In our happy-face culture, we rarely hear people express they are sad. But that’s exactly what happened to me recently. My Yoga instructor had her two dogs die in a horrible accident. It happened on a Sunday night. She cancelled her Monday classes. In her email to her students, she told us her dogs had died and then said: “I’m too sad to teach today.”
That simple phrase “I’m too sad …” touched me deeply and made me think how we so often don’t allow ourselves to be sad. Instead we embrace the “stiff upper lip” philosophy, rather than recognize that some event has touched us and made us sad. Burying sadness, ignoring sadness is not good for us. If we do that repeatedly many of us will end up suffering in other ways—chronic back pain, headaches, stomach problems.

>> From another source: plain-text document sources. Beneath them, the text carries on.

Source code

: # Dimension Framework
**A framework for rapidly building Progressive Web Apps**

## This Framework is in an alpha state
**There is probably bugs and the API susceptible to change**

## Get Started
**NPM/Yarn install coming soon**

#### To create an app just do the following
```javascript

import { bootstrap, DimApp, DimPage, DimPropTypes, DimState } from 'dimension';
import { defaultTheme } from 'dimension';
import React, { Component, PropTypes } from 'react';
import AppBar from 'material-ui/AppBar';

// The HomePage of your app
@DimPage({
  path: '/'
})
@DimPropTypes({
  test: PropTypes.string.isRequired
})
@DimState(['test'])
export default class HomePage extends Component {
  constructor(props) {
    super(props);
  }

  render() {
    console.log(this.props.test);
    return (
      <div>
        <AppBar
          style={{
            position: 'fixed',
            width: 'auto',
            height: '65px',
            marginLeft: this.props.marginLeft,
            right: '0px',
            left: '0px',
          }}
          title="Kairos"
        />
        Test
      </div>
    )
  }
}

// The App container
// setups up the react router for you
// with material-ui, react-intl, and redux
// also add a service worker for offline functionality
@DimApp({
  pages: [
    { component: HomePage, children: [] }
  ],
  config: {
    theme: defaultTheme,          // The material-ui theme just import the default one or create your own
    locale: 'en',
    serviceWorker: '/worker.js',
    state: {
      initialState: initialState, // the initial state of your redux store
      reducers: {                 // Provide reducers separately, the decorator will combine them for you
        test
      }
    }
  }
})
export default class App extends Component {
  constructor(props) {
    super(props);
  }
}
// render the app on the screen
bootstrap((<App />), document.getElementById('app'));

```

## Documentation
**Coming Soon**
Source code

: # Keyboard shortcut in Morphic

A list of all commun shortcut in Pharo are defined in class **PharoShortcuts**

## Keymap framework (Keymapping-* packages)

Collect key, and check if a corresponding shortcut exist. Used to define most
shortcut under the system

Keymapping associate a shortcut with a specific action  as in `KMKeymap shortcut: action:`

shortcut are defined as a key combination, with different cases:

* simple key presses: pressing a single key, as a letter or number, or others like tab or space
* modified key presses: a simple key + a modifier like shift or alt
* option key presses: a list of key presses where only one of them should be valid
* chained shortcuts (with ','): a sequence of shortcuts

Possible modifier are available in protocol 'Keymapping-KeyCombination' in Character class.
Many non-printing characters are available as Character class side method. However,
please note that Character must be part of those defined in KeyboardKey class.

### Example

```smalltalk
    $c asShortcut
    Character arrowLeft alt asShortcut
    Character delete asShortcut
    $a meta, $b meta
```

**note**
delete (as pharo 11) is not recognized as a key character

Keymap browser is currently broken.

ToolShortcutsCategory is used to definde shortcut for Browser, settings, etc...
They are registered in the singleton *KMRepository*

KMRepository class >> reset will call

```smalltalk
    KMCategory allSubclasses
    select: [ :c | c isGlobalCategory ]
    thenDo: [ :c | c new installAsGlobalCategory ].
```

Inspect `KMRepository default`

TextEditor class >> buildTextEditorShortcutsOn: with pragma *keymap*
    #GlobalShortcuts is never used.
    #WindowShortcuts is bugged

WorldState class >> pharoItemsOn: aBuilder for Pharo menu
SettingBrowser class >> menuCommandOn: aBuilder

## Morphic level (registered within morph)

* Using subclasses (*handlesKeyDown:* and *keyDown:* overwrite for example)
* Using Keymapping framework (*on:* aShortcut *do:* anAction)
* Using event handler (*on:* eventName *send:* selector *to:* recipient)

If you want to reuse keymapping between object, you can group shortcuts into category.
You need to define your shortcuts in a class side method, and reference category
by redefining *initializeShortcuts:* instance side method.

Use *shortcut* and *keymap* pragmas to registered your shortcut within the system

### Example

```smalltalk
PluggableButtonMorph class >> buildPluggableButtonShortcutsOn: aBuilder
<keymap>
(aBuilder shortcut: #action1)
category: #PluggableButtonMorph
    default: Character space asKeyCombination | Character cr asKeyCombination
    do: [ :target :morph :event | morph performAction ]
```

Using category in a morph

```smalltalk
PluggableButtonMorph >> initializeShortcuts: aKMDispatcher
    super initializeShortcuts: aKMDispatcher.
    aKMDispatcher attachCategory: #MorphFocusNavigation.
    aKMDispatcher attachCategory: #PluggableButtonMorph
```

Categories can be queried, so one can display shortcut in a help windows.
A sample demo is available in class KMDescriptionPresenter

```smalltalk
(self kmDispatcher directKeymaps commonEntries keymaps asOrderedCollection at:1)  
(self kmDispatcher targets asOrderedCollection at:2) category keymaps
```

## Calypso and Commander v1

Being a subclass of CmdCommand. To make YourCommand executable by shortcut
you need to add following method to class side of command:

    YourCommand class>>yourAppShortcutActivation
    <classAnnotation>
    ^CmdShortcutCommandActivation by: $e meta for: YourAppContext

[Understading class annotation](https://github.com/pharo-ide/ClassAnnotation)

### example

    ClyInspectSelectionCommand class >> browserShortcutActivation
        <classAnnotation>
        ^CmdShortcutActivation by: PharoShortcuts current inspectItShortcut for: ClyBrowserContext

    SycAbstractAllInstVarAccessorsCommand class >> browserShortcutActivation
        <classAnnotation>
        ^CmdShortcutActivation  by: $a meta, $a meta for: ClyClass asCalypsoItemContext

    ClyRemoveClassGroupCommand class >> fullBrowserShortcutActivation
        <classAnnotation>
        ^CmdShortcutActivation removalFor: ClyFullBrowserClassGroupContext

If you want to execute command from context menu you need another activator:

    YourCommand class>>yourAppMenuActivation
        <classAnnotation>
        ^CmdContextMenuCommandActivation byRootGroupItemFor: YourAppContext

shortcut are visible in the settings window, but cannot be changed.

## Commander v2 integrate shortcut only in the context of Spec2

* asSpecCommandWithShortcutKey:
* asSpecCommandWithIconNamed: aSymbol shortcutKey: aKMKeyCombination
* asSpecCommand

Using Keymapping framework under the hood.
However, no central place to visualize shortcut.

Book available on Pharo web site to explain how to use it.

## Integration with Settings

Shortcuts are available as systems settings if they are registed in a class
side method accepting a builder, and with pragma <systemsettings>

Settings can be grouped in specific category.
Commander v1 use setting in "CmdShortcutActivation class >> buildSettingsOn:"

Let Kids Know It’s Okay to Be Sad
It’s important to allow our children and grandchildren know it’s okay to be sad. I can remember being told repeatedly as a child: “Come on. Get over it. It’s not the end of the world.” Of course, my childish sad times were not the end of the world. But why did the adults in my world try to have me bury my sadness? What were they afraid of? By letting our children and grandchildren know it’s okay to be sad, we can help them find outlets for expressing and sharing their sadness. Being sad is a part of life.
A side note here: I am clearly differentiating between sadness and depression. Depression is a disease and anyone suffering from it needs professional help.